A tiny apartment which uses new technology to utilise small spaces has been shortlisted for a major prize. Nonie Niesewand explores the revolutionary rooftop

Estate agents are targeting a new breed of international clients whose des. res. has to be a "lock up and go". Downsized, downtown, and smart enough to function without its owner. This rooftop apartment in Paris measures just 8m by 4m, little more than a walk-in cupboard.

But it has other mindblowing virtues: as its owner, the international human rights lawyer Chris Avery, Eurostars it to his Paris pied-a-terre for the weekend, a phone call from him activates the system which makes the limestone floors warm up, along with the water. This is smart architecture, and behind smart architecture there's always a smart architect.

Mark Guard, the designer of this apartment calls it "a flexible envelope in three inter-connecting boxes". Panels that slide or pivot can make three rooms or open out into open plan. Between the kitchen and the bathroom is an electro-chromic clear glass door which turns opaque when it is closed (an electrical impulse activates the coating). This kind of responsive glass gives privacy without cutting light from the core.

By singling it out as the winner of the RIBA housing award, to be shortlisted with six other buildings for the Stirling prize later this month, the institute is making a point about houses of the future. It uses the new technology to make the most of small spaces and shows how to pack in a lot of ideas within a few cubic metres.

Behind sliding doors which are hinged to fold back flat, are three distinct areas for sleeping, bathing and cooking combined with living (doubling as a guest room with a sofa bed hidden in a stretch limo of a white sofa). All the essentials of modern living are here and neatly concealed: TV, washing machine, fridges, and wardrobes neatly concealed.It uses limestone, glass and wood for a simple structural formality without sacrificing comfort. The sleeping area and the bathing area are at the furthest end of the rectangular apartment, separated by sliding screens.

"We needed to plan it to keep the full visual dimensions of the envelope" said Mark Guard who added that the brief was complicated by the client wanting his friends and family to have somewhere to sleep. So he devised the open plan to have private partitioning when needed.

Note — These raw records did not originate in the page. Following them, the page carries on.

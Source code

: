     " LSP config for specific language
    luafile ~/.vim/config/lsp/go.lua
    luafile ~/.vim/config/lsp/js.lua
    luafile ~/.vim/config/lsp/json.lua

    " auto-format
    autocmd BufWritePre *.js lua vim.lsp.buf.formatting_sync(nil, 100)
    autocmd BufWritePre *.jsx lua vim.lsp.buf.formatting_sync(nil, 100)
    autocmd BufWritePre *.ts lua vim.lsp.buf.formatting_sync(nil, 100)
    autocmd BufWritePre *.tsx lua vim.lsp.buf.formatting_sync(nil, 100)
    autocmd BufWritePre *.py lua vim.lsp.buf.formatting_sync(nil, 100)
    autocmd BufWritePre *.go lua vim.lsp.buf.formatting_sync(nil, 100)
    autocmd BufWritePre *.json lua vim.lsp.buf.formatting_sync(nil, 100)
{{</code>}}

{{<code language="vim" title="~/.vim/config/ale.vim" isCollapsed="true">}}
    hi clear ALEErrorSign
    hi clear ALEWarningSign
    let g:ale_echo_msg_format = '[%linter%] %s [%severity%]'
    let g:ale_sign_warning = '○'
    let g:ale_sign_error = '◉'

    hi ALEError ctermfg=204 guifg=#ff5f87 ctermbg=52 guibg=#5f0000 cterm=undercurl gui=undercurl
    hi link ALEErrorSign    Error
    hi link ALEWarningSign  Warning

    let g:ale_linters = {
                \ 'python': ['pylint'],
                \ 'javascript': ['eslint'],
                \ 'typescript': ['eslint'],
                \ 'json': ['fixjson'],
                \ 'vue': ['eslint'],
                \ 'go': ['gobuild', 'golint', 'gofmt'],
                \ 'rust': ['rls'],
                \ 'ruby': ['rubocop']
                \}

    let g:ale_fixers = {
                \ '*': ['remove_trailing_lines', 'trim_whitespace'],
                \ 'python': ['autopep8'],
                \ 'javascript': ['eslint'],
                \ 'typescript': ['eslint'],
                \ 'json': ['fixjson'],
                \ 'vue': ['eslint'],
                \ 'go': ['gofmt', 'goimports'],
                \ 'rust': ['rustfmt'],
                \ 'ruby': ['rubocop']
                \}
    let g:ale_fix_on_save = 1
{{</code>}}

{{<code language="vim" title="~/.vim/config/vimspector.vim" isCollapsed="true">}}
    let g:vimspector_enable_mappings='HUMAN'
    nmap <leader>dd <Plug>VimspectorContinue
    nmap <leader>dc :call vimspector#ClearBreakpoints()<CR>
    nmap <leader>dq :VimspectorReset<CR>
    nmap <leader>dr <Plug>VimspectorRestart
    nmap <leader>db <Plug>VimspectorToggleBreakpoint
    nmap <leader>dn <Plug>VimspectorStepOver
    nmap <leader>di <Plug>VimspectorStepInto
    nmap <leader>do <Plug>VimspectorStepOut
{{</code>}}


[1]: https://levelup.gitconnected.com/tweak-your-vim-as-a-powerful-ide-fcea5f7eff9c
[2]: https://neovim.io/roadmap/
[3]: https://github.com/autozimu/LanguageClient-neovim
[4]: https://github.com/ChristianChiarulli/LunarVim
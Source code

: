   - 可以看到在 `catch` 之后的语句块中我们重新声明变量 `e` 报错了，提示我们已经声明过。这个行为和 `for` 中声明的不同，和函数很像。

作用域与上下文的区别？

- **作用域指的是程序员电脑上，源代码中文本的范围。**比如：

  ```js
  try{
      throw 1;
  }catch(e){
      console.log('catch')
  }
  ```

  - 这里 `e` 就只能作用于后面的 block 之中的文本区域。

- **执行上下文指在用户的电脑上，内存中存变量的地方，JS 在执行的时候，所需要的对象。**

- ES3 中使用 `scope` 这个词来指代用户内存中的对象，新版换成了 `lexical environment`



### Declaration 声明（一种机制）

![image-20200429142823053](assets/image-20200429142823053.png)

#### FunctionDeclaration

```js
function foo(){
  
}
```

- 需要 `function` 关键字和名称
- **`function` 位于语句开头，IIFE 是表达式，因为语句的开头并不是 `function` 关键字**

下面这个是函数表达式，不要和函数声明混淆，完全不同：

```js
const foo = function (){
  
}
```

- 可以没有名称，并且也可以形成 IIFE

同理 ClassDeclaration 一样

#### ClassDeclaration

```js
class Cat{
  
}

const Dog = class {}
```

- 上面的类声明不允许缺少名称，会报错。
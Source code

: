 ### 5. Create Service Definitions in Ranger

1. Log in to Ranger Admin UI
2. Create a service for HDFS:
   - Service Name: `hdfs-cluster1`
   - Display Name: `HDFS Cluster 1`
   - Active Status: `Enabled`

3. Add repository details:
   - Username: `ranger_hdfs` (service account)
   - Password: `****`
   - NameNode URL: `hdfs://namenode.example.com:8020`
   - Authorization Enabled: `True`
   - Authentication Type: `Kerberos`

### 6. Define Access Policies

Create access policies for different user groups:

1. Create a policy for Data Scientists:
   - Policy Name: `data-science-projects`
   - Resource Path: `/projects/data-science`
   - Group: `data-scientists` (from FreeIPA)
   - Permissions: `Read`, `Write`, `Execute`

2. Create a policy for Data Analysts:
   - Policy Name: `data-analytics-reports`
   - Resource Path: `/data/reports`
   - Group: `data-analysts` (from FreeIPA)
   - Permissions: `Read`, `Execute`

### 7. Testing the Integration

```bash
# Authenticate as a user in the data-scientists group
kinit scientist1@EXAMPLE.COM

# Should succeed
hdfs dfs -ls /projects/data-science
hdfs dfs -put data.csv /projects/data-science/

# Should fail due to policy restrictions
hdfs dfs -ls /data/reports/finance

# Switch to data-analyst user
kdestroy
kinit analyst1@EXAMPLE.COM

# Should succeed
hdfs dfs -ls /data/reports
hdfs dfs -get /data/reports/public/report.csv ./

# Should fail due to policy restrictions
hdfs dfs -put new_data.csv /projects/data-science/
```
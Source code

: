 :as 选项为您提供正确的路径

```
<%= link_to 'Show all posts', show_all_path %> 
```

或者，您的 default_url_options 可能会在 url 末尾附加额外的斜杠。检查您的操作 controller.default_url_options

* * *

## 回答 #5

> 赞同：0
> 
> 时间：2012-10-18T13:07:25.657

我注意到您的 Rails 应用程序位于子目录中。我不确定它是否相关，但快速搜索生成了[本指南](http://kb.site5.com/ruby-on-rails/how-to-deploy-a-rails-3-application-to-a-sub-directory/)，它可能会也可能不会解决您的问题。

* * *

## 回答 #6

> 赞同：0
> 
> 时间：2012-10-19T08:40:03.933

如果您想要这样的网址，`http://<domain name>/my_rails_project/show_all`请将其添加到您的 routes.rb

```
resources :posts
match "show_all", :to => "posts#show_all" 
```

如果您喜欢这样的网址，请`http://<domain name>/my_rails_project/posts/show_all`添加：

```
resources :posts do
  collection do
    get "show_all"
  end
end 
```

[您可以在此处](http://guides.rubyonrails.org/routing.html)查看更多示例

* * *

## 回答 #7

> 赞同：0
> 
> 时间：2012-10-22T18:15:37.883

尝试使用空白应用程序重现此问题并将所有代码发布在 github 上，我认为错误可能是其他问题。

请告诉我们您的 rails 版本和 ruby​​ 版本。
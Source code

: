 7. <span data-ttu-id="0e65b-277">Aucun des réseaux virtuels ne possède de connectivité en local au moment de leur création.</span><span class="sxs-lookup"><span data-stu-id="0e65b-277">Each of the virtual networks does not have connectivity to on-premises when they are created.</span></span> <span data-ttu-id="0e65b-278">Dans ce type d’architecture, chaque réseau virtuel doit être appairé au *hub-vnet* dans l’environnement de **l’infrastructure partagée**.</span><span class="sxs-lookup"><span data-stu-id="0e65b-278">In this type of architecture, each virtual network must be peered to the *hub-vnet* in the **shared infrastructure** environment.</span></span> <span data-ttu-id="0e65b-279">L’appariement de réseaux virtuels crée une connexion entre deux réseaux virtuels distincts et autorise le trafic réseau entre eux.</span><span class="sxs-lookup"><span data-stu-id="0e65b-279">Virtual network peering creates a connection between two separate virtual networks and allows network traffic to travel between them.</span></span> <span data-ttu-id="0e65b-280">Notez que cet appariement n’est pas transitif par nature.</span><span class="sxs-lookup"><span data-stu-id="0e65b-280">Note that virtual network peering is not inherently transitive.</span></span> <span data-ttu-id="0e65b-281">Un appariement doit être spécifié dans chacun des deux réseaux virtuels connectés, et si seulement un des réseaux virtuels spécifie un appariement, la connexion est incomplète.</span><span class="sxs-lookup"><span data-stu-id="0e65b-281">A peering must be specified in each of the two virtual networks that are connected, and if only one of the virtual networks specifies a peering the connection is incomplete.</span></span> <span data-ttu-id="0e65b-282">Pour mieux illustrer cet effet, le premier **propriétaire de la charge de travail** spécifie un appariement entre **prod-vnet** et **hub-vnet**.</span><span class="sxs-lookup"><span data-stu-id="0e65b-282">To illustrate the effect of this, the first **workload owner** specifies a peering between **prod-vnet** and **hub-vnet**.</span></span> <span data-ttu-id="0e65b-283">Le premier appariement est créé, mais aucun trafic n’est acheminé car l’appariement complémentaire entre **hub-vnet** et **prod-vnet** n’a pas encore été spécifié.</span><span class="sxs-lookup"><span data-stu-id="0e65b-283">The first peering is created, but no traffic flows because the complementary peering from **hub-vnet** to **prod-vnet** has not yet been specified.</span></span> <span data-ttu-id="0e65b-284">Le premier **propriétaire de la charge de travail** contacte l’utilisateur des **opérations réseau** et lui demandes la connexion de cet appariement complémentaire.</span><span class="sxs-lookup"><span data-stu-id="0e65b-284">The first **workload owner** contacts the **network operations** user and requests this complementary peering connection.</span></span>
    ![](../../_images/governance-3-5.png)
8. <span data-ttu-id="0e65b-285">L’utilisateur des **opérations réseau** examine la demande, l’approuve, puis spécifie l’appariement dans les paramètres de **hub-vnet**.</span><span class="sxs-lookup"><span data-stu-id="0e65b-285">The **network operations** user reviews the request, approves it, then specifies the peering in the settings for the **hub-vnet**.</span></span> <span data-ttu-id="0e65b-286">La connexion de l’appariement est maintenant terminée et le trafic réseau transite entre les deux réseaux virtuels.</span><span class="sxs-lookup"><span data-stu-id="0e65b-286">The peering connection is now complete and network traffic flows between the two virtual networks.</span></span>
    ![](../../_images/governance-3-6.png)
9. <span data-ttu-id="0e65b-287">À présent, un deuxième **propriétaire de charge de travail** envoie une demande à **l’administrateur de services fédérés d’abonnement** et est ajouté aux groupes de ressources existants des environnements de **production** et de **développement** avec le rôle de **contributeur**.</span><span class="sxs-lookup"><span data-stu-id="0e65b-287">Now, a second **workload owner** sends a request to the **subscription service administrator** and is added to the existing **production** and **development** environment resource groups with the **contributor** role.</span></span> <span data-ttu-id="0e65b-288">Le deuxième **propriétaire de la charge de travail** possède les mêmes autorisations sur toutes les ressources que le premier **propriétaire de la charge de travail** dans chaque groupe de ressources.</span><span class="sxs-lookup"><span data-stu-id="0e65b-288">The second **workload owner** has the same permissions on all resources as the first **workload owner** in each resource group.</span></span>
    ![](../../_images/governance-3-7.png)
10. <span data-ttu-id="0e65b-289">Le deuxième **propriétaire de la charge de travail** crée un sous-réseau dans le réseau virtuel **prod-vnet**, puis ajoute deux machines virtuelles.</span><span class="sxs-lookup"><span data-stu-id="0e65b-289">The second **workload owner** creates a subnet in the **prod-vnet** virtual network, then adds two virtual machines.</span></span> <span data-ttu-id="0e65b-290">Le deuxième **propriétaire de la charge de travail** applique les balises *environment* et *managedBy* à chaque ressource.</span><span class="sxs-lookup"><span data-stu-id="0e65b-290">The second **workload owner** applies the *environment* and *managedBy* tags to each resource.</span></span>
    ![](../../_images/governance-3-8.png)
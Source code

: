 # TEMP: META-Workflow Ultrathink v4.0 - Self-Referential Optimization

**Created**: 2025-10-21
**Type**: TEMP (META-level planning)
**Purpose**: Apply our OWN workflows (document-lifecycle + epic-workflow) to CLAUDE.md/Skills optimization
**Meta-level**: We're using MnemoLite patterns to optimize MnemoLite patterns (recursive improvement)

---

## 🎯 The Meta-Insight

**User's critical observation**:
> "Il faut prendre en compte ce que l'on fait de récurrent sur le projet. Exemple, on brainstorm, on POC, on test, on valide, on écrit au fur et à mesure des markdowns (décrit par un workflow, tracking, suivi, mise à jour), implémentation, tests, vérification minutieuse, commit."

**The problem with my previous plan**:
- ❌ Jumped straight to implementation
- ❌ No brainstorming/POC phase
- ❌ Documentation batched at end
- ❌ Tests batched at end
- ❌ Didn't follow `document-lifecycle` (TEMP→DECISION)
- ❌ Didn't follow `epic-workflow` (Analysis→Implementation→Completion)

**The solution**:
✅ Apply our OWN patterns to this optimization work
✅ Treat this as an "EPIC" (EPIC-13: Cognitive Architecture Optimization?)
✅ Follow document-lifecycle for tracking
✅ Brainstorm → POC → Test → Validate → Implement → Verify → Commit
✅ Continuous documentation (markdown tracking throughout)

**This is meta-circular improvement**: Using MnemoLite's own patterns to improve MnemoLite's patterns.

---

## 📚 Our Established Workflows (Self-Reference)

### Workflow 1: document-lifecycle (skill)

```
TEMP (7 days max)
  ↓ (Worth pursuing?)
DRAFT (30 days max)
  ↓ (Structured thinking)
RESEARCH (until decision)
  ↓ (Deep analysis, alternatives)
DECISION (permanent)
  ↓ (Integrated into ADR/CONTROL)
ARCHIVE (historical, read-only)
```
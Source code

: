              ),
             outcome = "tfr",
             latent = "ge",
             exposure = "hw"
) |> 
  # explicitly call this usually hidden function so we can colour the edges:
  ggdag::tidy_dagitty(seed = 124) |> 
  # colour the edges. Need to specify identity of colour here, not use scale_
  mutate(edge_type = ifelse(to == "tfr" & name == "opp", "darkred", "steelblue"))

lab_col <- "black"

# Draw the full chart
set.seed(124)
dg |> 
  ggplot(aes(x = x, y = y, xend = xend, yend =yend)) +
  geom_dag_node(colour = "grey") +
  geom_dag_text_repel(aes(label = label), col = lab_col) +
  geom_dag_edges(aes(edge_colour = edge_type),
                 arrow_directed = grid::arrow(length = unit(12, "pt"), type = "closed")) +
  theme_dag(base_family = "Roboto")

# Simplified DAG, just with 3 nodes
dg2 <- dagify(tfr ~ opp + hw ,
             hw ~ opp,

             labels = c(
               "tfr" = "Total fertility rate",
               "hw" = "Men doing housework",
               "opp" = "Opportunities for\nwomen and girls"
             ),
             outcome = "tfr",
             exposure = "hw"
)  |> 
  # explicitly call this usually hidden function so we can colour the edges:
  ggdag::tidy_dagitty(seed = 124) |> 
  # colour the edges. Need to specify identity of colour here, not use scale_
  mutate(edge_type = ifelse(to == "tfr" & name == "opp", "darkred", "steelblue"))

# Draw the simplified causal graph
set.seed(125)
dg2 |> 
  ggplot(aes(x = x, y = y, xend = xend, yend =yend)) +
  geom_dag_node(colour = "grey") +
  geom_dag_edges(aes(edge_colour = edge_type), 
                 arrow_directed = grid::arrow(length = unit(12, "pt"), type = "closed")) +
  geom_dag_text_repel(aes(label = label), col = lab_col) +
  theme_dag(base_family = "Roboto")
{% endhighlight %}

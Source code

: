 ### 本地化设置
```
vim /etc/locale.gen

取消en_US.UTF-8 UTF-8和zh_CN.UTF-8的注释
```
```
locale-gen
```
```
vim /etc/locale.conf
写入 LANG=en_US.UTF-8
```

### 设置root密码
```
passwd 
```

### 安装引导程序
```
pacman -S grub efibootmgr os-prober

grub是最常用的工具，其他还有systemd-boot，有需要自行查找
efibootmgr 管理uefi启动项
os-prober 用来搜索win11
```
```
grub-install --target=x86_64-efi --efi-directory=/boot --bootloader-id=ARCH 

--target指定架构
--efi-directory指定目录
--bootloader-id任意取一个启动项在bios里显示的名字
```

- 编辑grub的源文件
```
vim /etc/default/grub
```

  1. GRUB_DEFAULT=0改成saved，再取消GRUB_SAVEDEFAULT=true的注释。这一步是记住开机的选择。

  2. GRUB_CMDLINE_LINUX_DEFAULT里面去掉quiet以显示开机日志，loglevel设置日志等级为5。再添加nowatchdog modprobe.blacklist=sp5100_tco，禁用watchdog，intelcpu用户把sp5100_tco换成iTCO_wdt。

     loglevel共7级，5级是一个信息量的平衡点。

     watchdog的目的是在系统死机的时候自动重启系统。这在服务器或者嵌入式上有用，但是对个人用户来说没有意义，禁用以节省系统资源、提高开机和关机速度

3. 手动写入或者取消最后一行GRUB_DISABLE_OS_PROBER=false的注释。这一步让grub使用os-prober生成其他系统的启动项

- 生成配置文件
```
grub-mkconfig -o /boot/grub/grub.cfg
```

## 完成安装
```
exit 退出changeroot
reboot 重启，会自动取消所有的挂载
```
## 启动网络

The exterior is a bit Bladerunner, criss-crossed with walkways on the roof. It used to be the janitor's flat on top of an eight-storey Art Deco building in the 5th arrondisment, reached by taking a lift ride to the top floor. The front door opens rather disconcertingly on to the roof, rather than into an apartment, for a walk among the chimney pots to this little glass fronted house facing west among the satellite dishes.

Mark Guard opened up the view of the domes of the Pantheon and Val de Grase, the cathedral that is now a military hospital. Then he extended the limestone floor from within on to a terrace for al fresco summer dining.

The original was a very dilapidated cement structure with algae in the interior so it had to be rebuilt and fitted for a price of pounds 118,400. Mark Guard found it cheaper to buy French limestone slabs for the floors in Britain and to ship them to Paris where everything costs more. He's hesitant about calling himself a minimalist because he doesn't like the ``isms'' in architecture. He insists that his work is not about reduction, but more about addition as he adds layers of function within the existing space.